1. Form must never trump function. Some objects are made to look so smooth, you don't know where to pick them up or how to turn them on. If I'm designing a garlic press or cheese grater, I need my hand to fit comfortably on it. I like to know, instinctively, how to use it.  

2. Views are overrated; it's light that counts. I have an apartment in Miami's South Beach, and I get tired of looking at the ocean. Even that view gets old after a while. Sunlight streaming into a room—it never gets old.  

3. Overmatching is always a major faux pas.  

4. Architecture only does part of the work. How you fill the space matters just as much, sometimes more. I designed a beach house with a continuous living/dining area, but it had to have a table in the middle to give it a visual rhythm. Every room has a foreground and a background. But you also need a middle ground—like that table—to go between.  
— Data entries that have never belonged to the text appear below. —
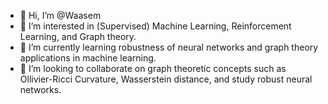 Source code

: - 👋 Hi, I’m @Waasem
- 👀 I’m interested in (Supervised) Machine Learning, Reinforcement Learning, and Graph theory.
- 🌱 I’m currently learning robustness of neural networks and graph theory applications in machine learning.
- 💞️ I’m looking to collaborate on graph theoretic concepts such as Ollivier-Ricci Curvature, Wasserstein distance, and study robust neural networks.


<!---
Waasem/Waasem is a ✨ special ✨ repository because its `README.md` (this file) appears on your GitHub profile.
You can click the Preview link to take a look at your changes.
--->
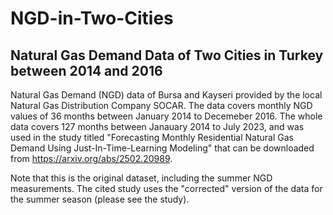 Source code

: # NGD-in-Two-Cities
## Natural Gas Demand Data of Two Cities in Turkey between 2014 and 2016
Natural Gas Demand (NGD) data of Bursa and Kayseri provided by the local Natural Gas Distribution Company SOCAR. 
The data covers monthly NGD values of 36 months between January 2014 to Decemeber 2016.
The whole data covers 127 months between Janauary 2014 to July 2023, and was used in the study titled "Forecasting Monthly Residential Natural Gas Demand Using Just-In-Time-Learning Modeling" that can be downloaded from https://arxiv.org/abs/2502.20989. 

Note that this is the original dataset, including the summer NGD measurements. The cited study uses the "corrected" version of the data for the summer season (please see the study).
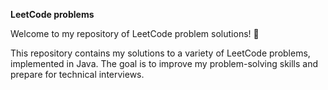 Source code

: **LeetCode problems**

Welcome to my repository of LeetCode problem solutions! 🚀  



This repository contains my solutions to a variety of LeetCode problems, implemented in Java. The goal is to improve my problem-solving skills and prepare for technical interviews. 



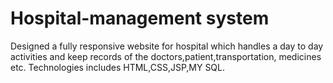 # Hospital-management system
Designed a fully responsive website for hospital which handles a day to day activities and keep records of the doctors,patient,transportation, medicines etc.
Technologies includes HTML,CSS,JSP,MY SQL.
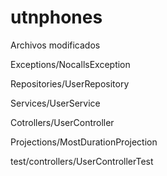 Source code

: # utnphones
Archivos modificados

Exceptions/NocallsException

Repositories/UserRepository

Services/UserService

Cotrollers/UserController

Projections/MostDurationProjection


test/controllers/UserControllerTest
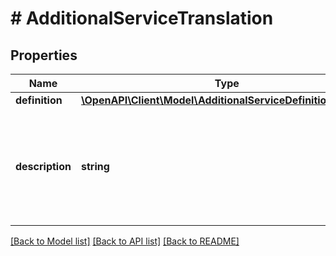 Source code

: # # AdditionalServiceTranslation

## Properties

Name | Type | Description | Notes
------------ | ------------- | ------------- | -------------
**definition** | [**\OpenAPI\Client\Model\AdditionalServiceDefinitionRequest**](AdditionalServiceDefinitionRequest.md) |  | [optional]
**description** | **string** | Description of an additional service - provided by merchants and visible by customers. | [optional]

[[Back to Model list]](../../README.md#models) [[Back to API list]](../../README.md#endpoints) [[Back to README]](../../README.md)
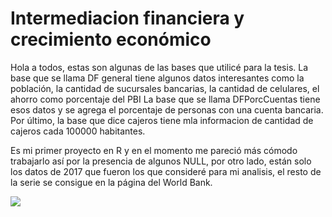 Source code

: # Intermediacion financiera y crecimiento económico

Hola a todos, estas son algunas de las bases que utilicé para la tesis.
La base que se llama DF general tiene algunos datos interesantes como la población, la cantidad de sucursales bancarias, la cantidad de celulares, el ahorro como porcentaje del PBI
La base que se llama DFPorcCuentas tiene esos datos y se agrega el porcentaje de personas con una cuenta bancaria.
Por último, la base que dice cajeros tiene mla informacion de cantidad de cajeros cada 100000 habitantes.

Es mi primer proyecto en R y en el momento me pareció más cómodo trabajarlo así por la presencia de algunos NULL, por otro lado, están solo los datos de 2017 que fueron los que consideré para mi analisis, el resto de la serie se consigue en la página del World Bank.
 
![](C:\Users\Ignacio\Documents\GitHub\IntermediacionFinanciera\argresaltadoBancarizacioncont.png)
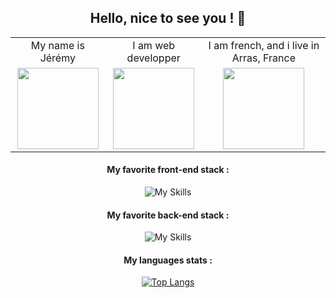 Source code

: <h2 align="center">
Hello, nice to see you ! 👋
</h2>

<table align="center">
  <tr>
    <td align="center">
      My name is Jérémy
    </td>
    <td align="center">
      I am web developper
    </td>
    <td align="center">
     I am french, and i live in Arras, France
    </td>
  </tr>
  <tr>
    <td align="center">
      <img src="https://media.giphy.com/media/v1.Y2lkPTc5MGI3NjExMDgxMWU1MzE2YjgwYjVhNTE4NjA0MDdkZWM5MTgxYmQwZmIyNzRlZCZlcD12MV9pbnRlcm5hbF9naWZzX2dpZklkJmN0PWc/qpJscnKYB4DLEUYgTw/giphy.gif"  height="130">
    </td>
    <td align="center">
      <img src="https://media.giphy.com/media/v1.Y2lkPTc5MGI3NjExODRmZDA2MzM3NmFkNDYxY2RiZmNlMTA2Njc5MGQ1YTU5Y2RhYjRhMiZlcD12MV9pbnRlcm5hbF9naWZzX2dpZklkJmN0PWc/13HgwGsXF0aiGY/giphy-downsized.gif"  height="130">
    </td>
    <td  align="center">
      <img src="https://media.giphy.com/media/v1.Y2lkPTc5MGI3NjExMmVhODVhZDFmNTU0Yzk2NDdjZGQ0NDQwZTkyZWQwMmRkZDE2ZGUxZiZlcD12MV9pbnRlcm5hbF9naWZzX2dpZklkJmN0PWc/IZz4QdVSGK0FEsDA05/giphy.gif" height="130">
    </td>
  </tr>
</table>

<div align="center">
 
#### My favorite front-end stack :

![My Skills](https://skillicons.dev/icons?i=js,html,css,sass,react,gatsby)

#### My favorite back-end stack :
![My Skills](https://skillicons.dev/icons?i=nodejs,express,sequelize,postgres)

#### My languages stats :
[![Top Langs](https://github-readme-stats.vercel.app/api/top-langs/?username=Jeremy-Nourri&langs_count=5&theme=ayu-mirage&hide_title=true)](https://github.com/Jeremy-Nourri/github-readme-stats)

</div align="center">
5. Sisal is an easy solution to a bare floor. It's inexpensive, simple, and doesn't make a big statement. Plus, its acoustic properties help quiet the room.  

6. Playfulness has universal appeal. A French poet once wrote me and said, "Damn you! I'm a curmudgeon and I get up very slowly in the morning; I have to have coffee before I'll speak. But when I turn on your kettle and the rooster crows, it makes me smile. Damn you!"
 

7. It's more important to make yourself happy than to be like your neighbor.  
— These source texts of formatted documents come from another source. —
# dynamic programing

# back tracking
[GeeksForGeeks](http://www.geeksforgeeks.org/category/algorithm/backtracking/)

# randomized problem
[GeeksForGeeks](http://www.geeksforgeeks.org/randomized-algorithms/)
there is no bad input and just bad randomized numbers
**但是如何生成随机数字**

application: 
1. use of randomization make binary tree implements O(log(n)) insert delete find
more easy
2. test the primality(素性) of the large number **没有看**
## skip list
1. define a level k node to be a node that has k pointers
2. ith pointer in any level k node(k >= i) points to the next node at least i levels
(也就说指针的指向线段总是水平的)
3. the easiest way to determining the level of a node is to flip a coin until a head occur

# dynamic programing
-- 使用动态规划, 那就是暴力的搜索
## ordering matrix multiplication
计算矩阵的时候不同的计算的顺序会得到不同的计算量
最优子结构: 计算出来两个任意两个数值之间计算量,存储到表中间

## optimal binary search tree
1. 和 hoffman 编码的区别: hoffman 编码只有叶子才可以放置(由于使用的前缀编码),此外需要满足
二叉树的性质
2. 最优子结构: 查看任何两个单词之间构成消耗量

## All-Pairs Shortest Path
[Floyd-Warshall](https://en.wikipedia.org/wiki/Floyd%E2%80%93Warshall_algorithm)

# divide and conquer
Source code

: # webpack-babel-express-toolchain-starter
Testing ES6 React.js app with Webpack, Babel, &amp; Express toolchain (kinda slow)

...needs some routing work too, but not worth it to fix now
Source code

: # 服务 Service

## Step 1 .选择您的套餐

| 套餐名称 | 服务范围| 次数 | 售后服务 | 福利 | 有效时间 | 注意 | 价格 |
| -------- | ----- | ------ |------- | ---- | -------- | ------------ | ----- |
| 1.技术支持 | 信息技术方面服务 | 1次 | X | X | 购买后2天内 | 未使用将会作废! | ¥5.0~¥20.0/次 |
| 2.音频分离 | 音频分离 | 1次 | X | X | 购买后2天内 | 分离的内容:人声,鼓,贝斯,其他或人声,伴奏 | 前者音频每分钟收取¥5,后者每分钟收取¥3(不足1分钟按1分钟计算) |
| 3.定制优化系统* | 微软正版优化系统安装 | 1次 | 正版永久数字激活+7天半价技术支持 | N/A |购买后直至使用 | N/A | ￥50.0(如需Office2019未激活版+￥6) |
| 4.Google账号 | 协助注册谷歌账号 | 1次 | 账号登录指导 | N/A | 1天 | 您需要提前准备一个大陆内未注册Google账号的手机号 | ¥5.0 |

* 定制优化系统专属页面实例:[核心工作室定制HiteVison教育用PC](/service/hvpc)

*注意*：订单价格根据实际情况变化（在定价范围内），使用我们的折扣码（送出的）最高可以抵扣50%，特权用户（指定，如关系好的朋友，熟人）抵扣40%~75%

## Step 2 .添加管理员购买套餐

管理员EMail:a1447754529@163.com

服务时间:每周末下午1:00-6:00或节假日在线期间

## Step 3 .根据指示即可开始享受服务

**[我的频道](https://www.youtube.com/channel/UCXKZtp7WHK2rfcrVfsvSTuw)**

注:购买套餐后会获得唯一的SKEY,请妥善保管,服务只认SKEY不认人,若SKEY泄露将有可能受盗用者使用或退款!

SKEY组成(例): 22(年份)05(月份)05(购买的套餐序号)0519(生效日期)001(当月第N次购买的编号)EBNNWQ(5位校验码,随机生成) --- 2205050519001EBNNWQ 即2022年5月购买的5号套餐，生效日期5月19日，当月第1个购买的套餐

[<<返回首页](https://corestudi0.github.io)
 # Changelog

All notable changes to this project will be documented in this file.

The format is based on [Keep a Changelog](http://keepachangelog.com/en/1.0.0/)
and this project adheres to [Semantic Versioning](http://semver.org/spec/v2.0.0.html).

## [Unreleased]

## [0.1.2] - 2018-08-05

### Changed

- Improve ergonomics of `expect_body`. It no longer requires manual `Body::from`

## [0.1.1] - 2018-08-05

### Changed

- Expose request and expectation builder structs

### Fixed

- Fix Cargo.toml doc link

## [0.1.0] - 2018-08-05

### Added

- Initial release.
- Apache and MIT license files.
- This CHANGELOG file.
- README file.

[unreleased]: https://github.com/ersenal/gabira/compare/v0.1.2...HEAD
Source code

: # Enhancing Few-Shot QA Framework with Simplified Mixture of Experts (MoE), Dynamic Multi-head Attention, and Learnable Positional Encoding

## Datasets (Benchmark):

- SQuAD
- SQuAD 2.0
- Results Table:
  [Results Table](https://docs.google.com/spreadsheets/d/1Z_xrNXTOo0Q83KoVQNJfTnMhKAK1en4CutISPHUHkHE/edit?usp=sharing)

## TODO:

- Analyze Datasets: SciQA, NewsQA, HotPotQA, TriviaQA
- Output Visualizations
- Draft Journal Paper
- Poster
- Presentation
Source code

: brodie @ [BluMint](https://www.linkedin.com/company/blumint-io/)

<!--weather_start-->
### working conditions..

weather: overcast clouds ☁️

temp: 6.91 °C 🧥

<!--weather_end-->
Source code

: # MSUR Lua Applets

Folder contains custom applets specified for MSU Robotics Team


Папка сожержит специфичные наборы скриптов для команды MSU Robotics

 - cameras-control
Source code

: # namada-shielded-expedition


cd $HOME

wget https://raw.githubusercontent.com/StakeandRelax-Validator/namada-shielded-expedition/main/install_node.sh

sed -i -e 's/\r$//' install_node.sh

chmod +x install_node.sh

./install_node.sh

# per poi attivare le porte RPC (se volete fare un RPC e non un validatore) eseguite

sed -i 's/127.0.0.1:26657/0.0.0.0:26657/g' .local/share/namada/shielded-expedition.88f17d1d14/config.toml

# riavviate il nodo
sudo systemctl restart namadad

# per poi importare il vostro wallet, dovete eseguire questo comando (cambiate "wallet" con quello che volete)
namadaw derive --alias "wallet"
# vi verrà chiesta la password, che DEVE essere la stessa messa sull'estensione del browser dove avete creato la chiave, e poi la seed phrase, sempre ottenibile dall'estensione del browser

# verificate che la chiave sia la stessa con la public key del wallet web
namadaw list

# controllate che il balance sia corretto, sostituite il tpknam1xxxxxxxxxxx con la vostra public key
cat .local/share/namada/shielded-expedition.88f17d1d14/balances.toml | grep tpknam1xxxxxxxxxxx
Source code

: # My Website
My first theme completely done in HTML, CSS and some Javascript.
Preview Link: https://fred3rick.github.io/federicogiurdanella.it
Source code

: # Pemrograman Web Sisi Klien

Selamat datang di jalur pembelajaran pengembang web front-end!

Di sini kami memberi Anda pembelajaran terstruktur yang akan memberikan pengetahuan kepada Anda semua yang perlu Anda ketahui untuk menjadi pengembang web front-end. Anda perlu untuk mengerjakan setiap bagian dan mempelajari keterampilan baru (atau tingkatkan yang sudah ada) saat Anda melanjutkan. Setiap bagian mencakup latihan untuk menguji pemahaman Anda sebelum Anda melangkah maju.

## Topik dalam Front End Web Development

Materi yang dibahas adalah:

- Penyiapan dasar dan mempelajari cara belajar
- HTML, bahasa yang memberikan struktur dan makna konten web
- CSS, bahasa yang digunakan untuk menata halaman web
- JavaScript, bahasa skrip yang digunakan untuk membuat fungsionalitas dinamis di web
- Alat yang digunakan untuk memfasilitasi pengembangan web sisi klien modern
8. Well-chosen paint conveys richness without costing a lot. I saw a room in Sweden that was painted not just terra-cotta red, but high-gloss terra-cotta red. The way the light reflected off it and was absorbed by it was so extraordinary; you could just lick it like a Popsicle.  

9. How you arrange furniture affects interaction. The purpose is to allow communication, and if I'm talking to someone, I really need to be able to see them. Face-to-face is terribly important: I want to know whether a person is finding what I'm saying too strident or too passionate. Think about the conversations that a breakfast table has heard—happy, sad, argumentative. It's the neutral partner.  

10. Good design should be available to everyone—and I do mean everyone. What I spent on the wheelchair I'm in could buy a small Mercedes. It's not only unfair to me; it's unfair to someone who's indigent but has the same needs. My goal is to make all objects affordable.